By Christiam Erick Nuñez Piña (Own work) [CC-BY-SA-3.0], via Wikimedia Commons
Microsoft is very aware of the fact that mobile devices are the wave of the future and that personal computers are the things of the past. And that is why the company has been gearing the design of Windows towards tablets instead of PCs. When Windows 8 came out first, it looked more like it was designed for a tablet than anything else. The start screen took up the whole screen and featured big tiles and icons all over the screen.
Because of this tablet-like approach, there were many PC users who were not at all pleased with the new Windows. And because of this, Microsoft has decided to make some changes for their Windows 8.1 update that should please the people who are looking for a Windows format that resembles earlier PC versions more.
It’s a free update that gives people some of the old functionalities that many requested and among other things, it allows people to choose their favorite desktop apps and set them up across the screen horizontally on the taskbar at the bottom.
There are some other things that have been changed. Firstly, the tile screen is now better for key controls such as searching and shutting down your computer. Gone is the strange sliding function that many people did not like, which means that searching your computer and turning it off will be similar to the way it used to be on old versions of the OS.
They have also brought back the “x” for closing down apps. In the new version, you had to shrink the apps and drag them to the bottom in order to close them. Now you will simply be able to click on the “x” at the corner of the box to shut down the app, again, just like in earlier Windows versions.

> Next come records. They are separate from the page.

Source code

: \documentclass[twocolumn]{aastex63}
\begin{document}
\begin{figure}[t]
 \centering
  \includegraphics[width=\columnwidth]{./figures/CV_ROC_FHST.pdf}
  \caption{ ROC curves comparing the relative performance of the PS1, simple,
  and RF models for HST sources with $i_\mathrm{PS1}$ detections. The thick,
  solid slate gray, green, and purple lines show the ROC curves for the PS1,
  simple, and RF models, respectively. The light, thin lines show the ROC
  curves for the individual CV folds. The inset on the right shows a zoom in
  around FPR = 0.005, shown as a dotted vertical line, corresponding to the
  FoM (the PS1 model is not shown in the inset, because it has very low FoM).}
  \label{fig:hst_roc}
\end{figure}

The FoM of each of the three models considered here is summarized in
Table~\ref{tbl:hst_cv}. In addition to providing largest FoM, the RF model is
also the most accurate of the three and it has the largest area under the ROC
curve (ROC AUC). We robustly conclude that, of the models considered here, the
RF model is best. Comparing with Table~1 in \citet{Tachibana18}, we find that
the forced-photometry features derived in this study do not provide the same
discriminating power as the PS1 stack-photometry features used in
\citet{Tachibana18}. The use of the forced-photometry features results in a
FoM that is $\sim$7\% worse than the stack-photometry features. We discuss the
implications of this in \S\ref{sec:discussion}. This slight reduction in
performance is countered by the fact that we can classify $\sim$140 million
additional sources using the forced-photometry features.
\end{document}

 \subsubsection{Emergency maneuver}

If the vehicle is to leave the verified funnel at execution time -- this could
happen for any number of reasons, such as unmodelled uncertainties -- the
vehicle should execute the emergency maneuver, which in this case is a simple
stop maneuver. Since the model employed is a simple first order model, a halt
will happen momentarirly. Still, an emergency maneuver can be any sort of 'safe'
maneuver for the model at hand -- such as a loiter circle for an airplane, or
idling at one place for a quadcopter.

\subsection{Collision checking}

Also, you will no longer get the tile look when opening up music, video or photos. Instead of sending you to another app, you will be able to open this type of media from the desktop. When you close the media, you will be shown the last app you opened, instead of reverting you back to the tiled start screen.
Even if these changes are not that significant, it shows that tablet-design is not necessarily the best for PC users and that Windows users much prefer the older functions, not just because of familiarity and nostalgia, but because it is simply more functional that way when working on a desktop computer.